(Saved data entries)
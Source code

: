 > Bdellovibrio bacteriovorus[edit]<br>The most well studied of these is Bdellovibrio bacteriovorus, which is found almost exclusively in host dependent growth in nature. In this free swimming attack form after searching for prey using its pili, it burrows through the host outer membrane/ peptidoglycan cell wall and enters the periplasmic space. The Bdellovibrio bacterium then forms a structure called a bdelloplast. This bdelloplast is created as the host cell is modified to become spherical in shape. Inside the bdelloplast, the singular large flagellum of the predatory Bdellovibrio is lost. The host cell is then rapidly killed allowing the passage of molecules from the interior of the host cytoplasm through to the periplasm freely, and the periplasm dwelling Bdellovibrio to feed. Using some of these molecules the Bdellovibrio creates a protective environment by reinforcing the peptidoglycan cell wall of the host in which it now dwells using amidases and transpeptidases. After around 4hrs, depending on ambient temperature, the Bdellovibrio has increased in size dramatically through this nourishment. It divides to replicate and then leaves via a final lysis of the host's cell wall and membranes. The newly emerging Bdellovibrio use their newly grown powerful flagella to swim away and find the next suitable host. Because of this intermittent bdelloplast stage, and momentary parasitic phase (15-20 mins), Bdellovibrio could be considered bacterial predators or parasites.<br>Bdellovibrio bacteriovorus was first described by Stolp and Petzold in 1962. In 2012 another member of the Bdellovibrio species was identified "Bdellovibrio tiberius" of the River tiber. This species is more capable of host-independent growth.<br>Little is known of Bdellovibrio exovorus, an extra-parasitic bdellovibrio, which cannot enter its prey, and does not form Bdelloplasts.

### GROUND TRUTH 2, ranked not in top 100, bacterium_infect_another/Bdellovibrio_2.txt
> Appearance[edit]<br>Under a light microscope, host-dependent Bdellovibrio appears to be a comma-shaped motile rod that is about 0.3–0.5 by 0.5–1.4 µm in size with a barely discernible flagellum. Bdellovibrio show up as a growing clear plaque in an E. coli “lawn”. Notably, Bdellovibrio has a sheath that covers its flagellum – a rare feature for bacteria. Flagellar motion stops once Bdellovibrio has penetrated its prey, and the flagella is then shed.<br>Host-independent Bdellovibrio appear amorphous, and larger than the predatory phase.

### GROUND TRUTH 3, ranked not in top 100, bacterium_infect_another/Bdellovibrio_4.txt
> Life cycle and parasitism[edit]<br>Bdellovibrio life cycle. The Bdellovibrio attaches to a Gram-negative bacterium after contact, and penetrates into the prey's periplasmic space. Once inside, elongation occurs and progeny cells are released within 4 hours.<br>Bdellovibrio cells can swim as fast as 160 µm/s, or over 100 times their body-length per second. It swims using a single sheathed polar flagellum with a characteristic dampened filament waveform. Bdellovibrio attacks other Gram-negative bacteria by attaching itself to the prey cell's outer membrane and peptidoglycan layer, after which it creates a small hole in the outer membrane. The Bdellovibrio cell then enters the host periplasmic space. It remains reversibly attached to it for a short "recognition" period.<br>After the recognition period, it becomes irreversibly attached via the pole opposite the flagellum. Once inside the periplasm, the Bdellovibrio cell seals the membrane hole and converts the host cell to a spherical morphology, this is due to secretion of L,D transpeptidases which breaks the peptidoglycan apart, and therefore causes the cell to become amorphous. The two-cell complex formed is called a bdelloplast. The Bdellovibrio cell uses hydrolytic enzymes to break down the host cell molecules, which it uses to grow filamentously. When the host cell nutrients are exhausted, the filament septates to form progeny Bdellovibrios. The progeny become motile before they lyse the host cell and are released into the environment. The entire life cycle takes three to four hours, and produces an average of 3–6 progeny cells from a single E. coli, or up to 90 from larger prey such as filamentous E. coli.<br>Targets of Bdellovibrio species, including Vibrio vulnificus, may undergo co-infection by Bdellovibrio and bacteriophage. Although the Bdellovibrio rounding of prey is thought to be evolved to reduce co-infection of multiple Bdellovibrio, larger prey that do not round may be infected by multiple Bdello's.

(YOUR GOAL): Only the lines above, from the first through the one holding "### GROUND TRUTH 2, ranked", are to be output, and they must be copied exactly.

(RESULT BELOW):
Source code

: > Bdellovibrio bacteriovorus[edit]<br>The most well studied of these is Bdellovibrio bacteriovorus, which is found almost exclusively in host dependent growth in nature. In this free swimming attack form after searching for prey using its pili, it burrows through the host outer membrane/ peptidoglycan cell wall and enters the periplasmic space. The Bdellovibrio bacterium then forms a structure called a bdelloplast. This bdelloplast is created as the host cell is modified to become spherical in shape. Inside the bdelloplast, the singular large flagellum of the predatory Bdellovibrio is lost. The host cell is then rapidly killed allowing the passage of molecules from the interior of the host cytoplasm through to the periplasm freely, and the periplasm dwelling Bdellovibrio to feed. Using some of these molecules the Bdellovibrio creates a protective environment by reinforcing the peptidoglycan cell wall of the host in which it now dwells using amidases and transpeptidases. After around 4hrs, depending on ambient temperature, the Bdellovibrio has increased in size dramatically through this nourishment. It divides to replicate and then leaves via a final lysis of the host's cell wall and membranes. The newly emerging Bdellovibrio use their newly grown powerful flagella to swim away and find the next suitable host. Because of this intermittent bdelloplast stage, and momentary parasitic phase (15-20 mins), Bdellovibrio could be considered bacterial predators or parasites.<br>Bdellovibrio bacteriovorus was first described by Stolp and Petzold in 1962. In 2012 another member of the Bdellovibrio species was identified "Bdellovibrio tiberius" of the River tiber. This species is more capable of host-independent growth.<br>Little is known of Bdellovibrio exovorus, an extra-parasitic bdellovibrio, which cannot enter its prey, and does not form Bdelloplasts.

### GROUND TRUTH 2, ranked not in top 100, bacterium_infect_another/Bdellovibrio_2.txt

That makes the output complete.